ILETSB: The most cruel and callous agency in the State of Illinois –

By Kirk Allen & John Kraft

On January 15, 2017

Illinois (EWCd)

In January of 2014, ECW uncovered documents from Governor Pat Quinn’s Neighborhood Initiative Program.  One such document warned Chicago Youth to comply with City of Chicago curfew laws or risk being shot and killed by members of the Chicago Police Department (CPD).  LINK Directly to the Document Here.  This document provided to ECW was so shocking in its substantive message to Chicago children, that it was automatically presumed to contain demonstrably false/fake news.   As a result, NO ONE IN ILLINOIS LISTENED.

While Illinois officials turned a deaf ear and a blind eye to the alarming document that Chicago youth frequently get shot and killed by CPD officers for merely breaking curfew laws (as well as myriad other reports of unlawful conduct by CPD officers), the USDOJ and the FBI took the citizen warnings and criticism of police misconduct to heart but only after questionable shootings became public. USDOJ initiated a comprehensive investigation into unlawful and unconstitutional patterns and practices within the Chicago Police Department.

Friday the 13th, 2017, the US Department of Justice released a scathing report that should alarm every Illinois resident and taxpayer.   The report was on the Chicago Police Department (CPD) and can be viewed here. Although the Chicago Police Department was the primary target of USDOJ’s stinging criticism,  the State of Illinois shares much of the blame, and in particular the pathetic work of the Illinois Law Enforcement Training and Standards Board (ILETSB), the official state agency that is charged with certifying and  monitoring all law enforcement training academies in the State of Illinois, including CPD’s training facility.

The USDOJ Report noted that CPD uses a 35-year-old videotape (see page 98), to train new recruits on the use of lethal/deadly force.   According to the USDOJ, this videotape contained outdated standards and conditions for when police officers can justifiably use lethal force.  The USDOJ report noted that key aspects of the 35-year-old CPD training tape are unlawful and were overruled by the US Supreme Court.  Sadly, the Illinois Law Enforcement Training and Standards Board was asleep at the switch; they failed to stop the CPD from using this outdated video that taught unconstitutional methods on the use of lethal and deadly force. Sadly, Illinois citizens were then shot and killed by CPD police officers because the Illinois Law Enforcement Training and Standards Board failed to do its job.  In this regard, this state board failed to protect the public and the citizens of Chicago.

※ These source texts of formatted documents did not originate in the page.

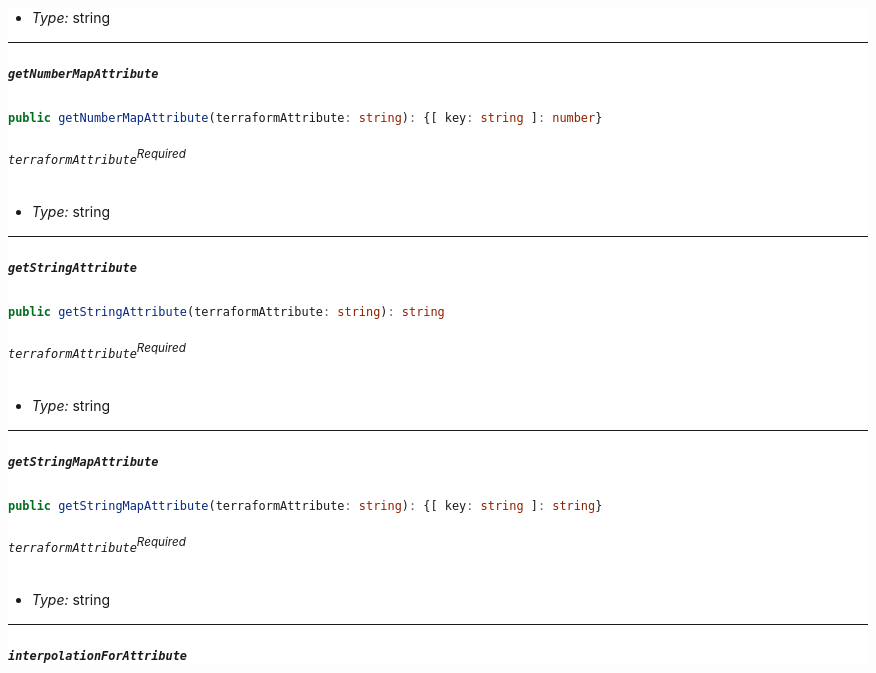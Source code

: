 - *Type:* string

---

##### `getNumberMapAttribute` <a name="getNumberMapAttribute" id="@cdktf/provider-azurerm.functionAppConnection.FunctionAppConnectionTimeoutsOutputReference.getNumberMapAttribute"></a>

```typescript
public getNumberMapAttribute(terraformAttribute: string): {[ key: string ]: number}
```

###### `terraformAttribute`<sup>Required</sup> <a name="terraformAttribute" id="@cdktf/provider-azurerm.functionAppConnection.FunctionAppConnectionTimeoutsOutputReference.getNumberMapAttribute.parameter.terraformAttribute"></a>

- *Type:* string

---

##### `getStringAttribute` <a name="getStringAttribute" id="@cdktf/provider-azurerm.functionAppConnection.FunctionAppConnectionTimeoutsOutputReference.getStringAttribute"></a>

```typescript
public getStringAttribute(terraformAttribute: string): string
```

###### `terraformAttribute`<sup>Required</sup> <a name="terraformAttribute" id="@cdktf/provider-azurerm.functionAppConnection.FunctionAppConnectionTimeoutsOutputReference.getStringAttribute.parameter.terraformAttribute"></a>

- *Type:* string

---

##### `getStringMapAttribute` <a name="getStringMapAttribute" id="@cdktf/provider-azurerm.functionAppConnection.FunctionAppConnectionTimeoutsOutputReference.getStringMapAttribute"></a>

```typescript
public getStringMapAttribute(terraformAttribute: string): {[ key: string ]: string}
```

###### `terraformAttribute`<sup>Required</sup> <a name="terraformAttribute" id="@cdktf/provider-azurerm.functionAppConnection.FunctionAppConnectionTimeoutsOutputReference.getStringMapAttribute.parameter.terraformAttribute"></a>

- *Type:* string

---

##### `interpolationForAttribute` <a name="interpolationForAttribute" id="@cdktf/provider-azurerm.functionAppConnection.FunctionAppConnectionTimeoutsOutputReference.interpolationForAttribute"></a>
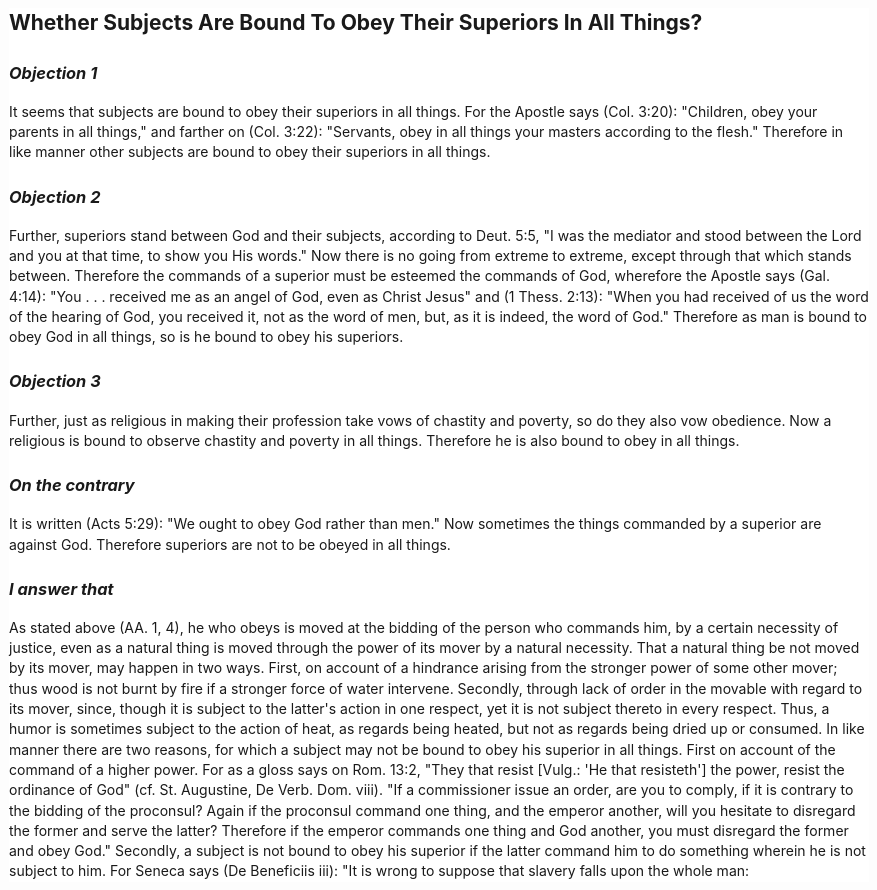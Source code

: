 ## Whether Subjects Are Bound To Obey Their Superiors In All Things?

### *Objection 1*
It seems that subjects are bound to obey their superiors
in all things. For the Apostle says (Col. 3:20): "Children, obey your
parents in all things," and farther on (Col. 3:22): "Servants, obey
in all things your masters according to the flesh." Therefore in like
manner other subjects are bound to obey their superiors in all things.

### *Objection 2*
Further, superiors stand between God and their subjects,
according to Deut. 5:5, "I was the mediator and stood between the
Lord and you at that time, to show you His words." Now there is no
going from extreme to extreme, except through that which stands
between. Therefore the commands of a superior must be esteemed the
commands of God, wherefore the Apostle says (Gal. 4:14): "You . . .
received me as an angel of God, even as Christ Jesus" and (1 Thess.
2:13): "When you had received of us the word of the hearing of God,
you received it, not as the word of men, but, as it is indeed, the
word of God." Therefore as man is bound to obey God in all things, so
is he bound to obey his superiors.

### *Objection 3*
Further, just as religious in making their profession take
vows of chastity and poverty, so do they also vow obedience. Now a
religious is bound to observe chastity and poverty in all things.
Therefore he is also bound to obey in all things.

### *On the contrary*
It is written (Acts 5:29): "We ought to obey God
rather than men." Now sometimes the things commanded by a superior
are against God. Therefore superiors are not to be obeyed in all
things.

### *I answer that*
As stated above (AA. 1, 4), he who obeys is moved at
the bidding of the person who commands him, by a certain necessity of
justice, even as a natural thing is moved through the power of its
mover by a natural necessity. That a natural thing be not moved by
its mover, may happen in two ways. First, on account of a hindrance
arising from the stronger power of some other mover; thus wood is not
burnt by fire if a stronger force of water intervene. Secondly,
through lack of order in the movable with regard to its mover, since,
though it is subject to the latter's action in one respect, yet it is
not subject thereto in every respect. Thus, a humor is sometimes
subject to the action of heat, as regards being heated, but not as
regards being dried up or consumed. In like manner there are two
reasons, for which a subject may not be bound to obey his superior in
all things. First on account of the command of a higher power. For as
a gloss says on Rom. 13:2, "They that resist [Vulg.: 'He that
resisteth'] the power, resist the ordinance of God" (cf. St.
Augustine, De Verb. Dom. viii). "If a commissioner issue an order,
are you to comply, if it is contrary to the bidding of the proconsul?
Again if the proconsul command one thing, and the emperor another,
will you hesitate to disregard the former and serve the latter?
Therefore if the emperor commands one thing and God another, you must
disregard the former and obey God." Secondly, a subject is not bound
to obey his superior if the latter command him to do something
wherein he is not subject to him. For Seneca says (De Beneficiis
iii): "It is wrong to suppose that slavery falls upon the whole man:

The USDOJ further observed that only 1 out of 6 CPD police recruits could properly articulate the correct legal standard for when lethal/deadly force can be used.  Shockingly, this means that 5 out of 6  (or 83.3%) of CPD cadets got that life and death question wrong.  Think about that statistic–83.3% of CPD cadets don’t know that law when it comes to the use of lethal force.  That is a chilling and truly scary statistic.

USDOJ investigators also found current CPD law enforcement cadets were asleep in class when the topic of the proper use of lethal force was addressed in the classroom.

You would think that an out of date training tape covering the topic of lethal force, or a CPD cadet failure rate of 83.3% on a question involving life and death of Illinois citizens, might cause the Illinois Law Enforcement Training and Standards Board to take every means possible to yank the accreditation of the CPD training facility.  But sadly, that has not happened.

Senior Leadership of the ILETSB were put on this important state board for one reason: to serve and protect the Illinois public.     Inexcusably, this State Board violated that sacred public trust and I contend they have violated the law.  They failed to take their jobs seriously. They allowed CPD’s training facility to remain accredited.  As a watchdog, they sat on their hands and let the USDOJ do the job they were incapable or too cowardly to do.  So yes, this state board’s character, integrity, and conduct deserve harsh and unrelenting public criticism.

As clear evidence of their failings, one only needs to look at the statutory appointments to that board and review the minutes to find that more often than not, those appointed members, with one exception, don’t even attend the meetings but instead send their proxy to do their job for them, an action we contend is not permitted by law.  A concern which I raised with their board counsel back in the early fall of 2016.  No one listened. (Click here for the compiled attendance record of the statutorily appointed members)

Lisa Madigan, the Illinois Attorney General, is one of those members and of the minutes available, we have been unable to find a single meeting that she has attended, which is not much different than her avoiding her obligations on the Illinois Violence Prevention Authority board which we wrote about in July of 2014, and no one listened.

However, the failures don’t stop with the top cop Lisa Madigan’s failure to perform her duties as appointed by statute.  Since January of 2014 and up through the last set of approved minutes of September 2016, the following statutorily appointed members have NEVER attended one of the quarterly board meetings according to the minutes recording the attendance. (Click here for all the approved minutes since 2014)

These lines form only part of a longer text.